Modelling the Sgr A* and M87* shadows by using the Kerr-Taub-NUT metrics in the presence of a scalar field

Abstract

The recent unveiling of the images of Sgr A* and M87* has significantly advanced our understanding of gravitational physics. In this study, we derive a class of Kerr-Taub-NUT metrics in the presence of a scalar field (KTNS). Treating these metrics as models for supermassive objects, we constrain the parameters using shadow size estimates done by observations of M87* and Sgr A* from the Event Horizon Telescope (EHT). Comparing the obtained results with M87* data, we show an upper limit on the NUT charge n such that the constraint on the shadow deviation from circularity (ΔC) will be fulfilled for n < 0.5, and this allowed range changes with a variation in other parameters. Additionally, our findings reveal that fast-rotating KTNS metrics are better candidates for supermassive M87* than slowly rotating ones.

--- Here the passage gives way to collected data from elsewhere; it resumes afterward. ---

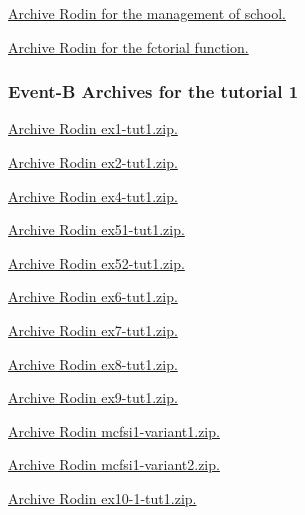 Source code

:\documentclass[ 12pt]{article}
\begin{document}
 
 \href{http://mery54.github.io/teaching/mosos/lecturesnotes/
   ex-school.zip}{Archive Rodin  for   the management of school. }
  

 
 \href{http://mery54.github.io/teaching/mosos/lecturesnotes/
   ex0-factorial.zip}{Archive Rodin  for   the fctorial function. }
  


 \subsubsection{Event-B Archives for   the tutorial 1}
\label{sec:event-b-archives}



\href{http://mery54.github.io/teaching/mosos/models/ex1-tut1.zip}{Archive
  Rodin   ex1-tut1.zip.}

\href{http://mery54.github.io/teaching/mosos/models/ex2-tut1.zip}{Archive 
  Rodin   ex2-tut1.zip.}

\href{http://mery54.github.io/teaching/mosos/models/ex4-tut1.zip}{Archive 
  Rodin   ex4-tut1.zip.}


\href{http://mery54.github.io/teaching/mosos/models/ex51-tut1.zip}{Archive 
  Rodin   ex51-tut1.zip.}

\href{http://mery54.github.io/teaching/mosos/models/ex52-tut1.zip}{Archive 
  Rodin   ex52-tut1.zip.}



\href{http://mery54.github.io/teaching/mosos/models/ex6-tut1.zip}{Archive 
  Rodin   ex6-tut1.zip.}



\href{http://mery54.github.io/teaching/mosos/models/ex7-tut1.zip}{Archive 
  Rodin   ex7-tut1.zip.}


\href{http://mery54.github.io/teaching/mosos/models/ex8-tut1.zip}{Archive 
  Rodin   ex8-tut1.zip.}


\href{http://mery54.github.io/teaching/mosos/models/ex9-tut1.zip}{Archive 
  Rodin   ex9-tut1.zip.}



\href{http://mery54.github.io/teaching/mosos/models/mcfsi1-variant1.zip}{Archive 
  Rodin   mcfsi1-variant1.zip.}

\href{http://mery54.github.io/teaching/mosos/models/mcfsi1-variant2.zip}{Archive 
  Rodin   mcfsi1-variant2.zip.}


\href{http://mery54.github.io/teaching/mosos/models/ex10-1-tut1.zip}{Archive 
  Rodin   ex10-1-tut1.zip.}
\end{document}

We continue our study by estimating parameters using Keck and VLTI observations of Sgr A* and find that the constraint on the fraction deviation δ is maintained within a certain range of the NUT charge such that the Keck bound is satisfied for n < 0.41. In contrast, the VLTI bound can be fulfilled for n > 0.34. Finally, we investigate weak gravitational lensing using the Gauss-Bonnet theorem and illustrate that all model parameters increase the deflection angle, causing light rays to deviate more significantly near fast-rotating KTNS objects.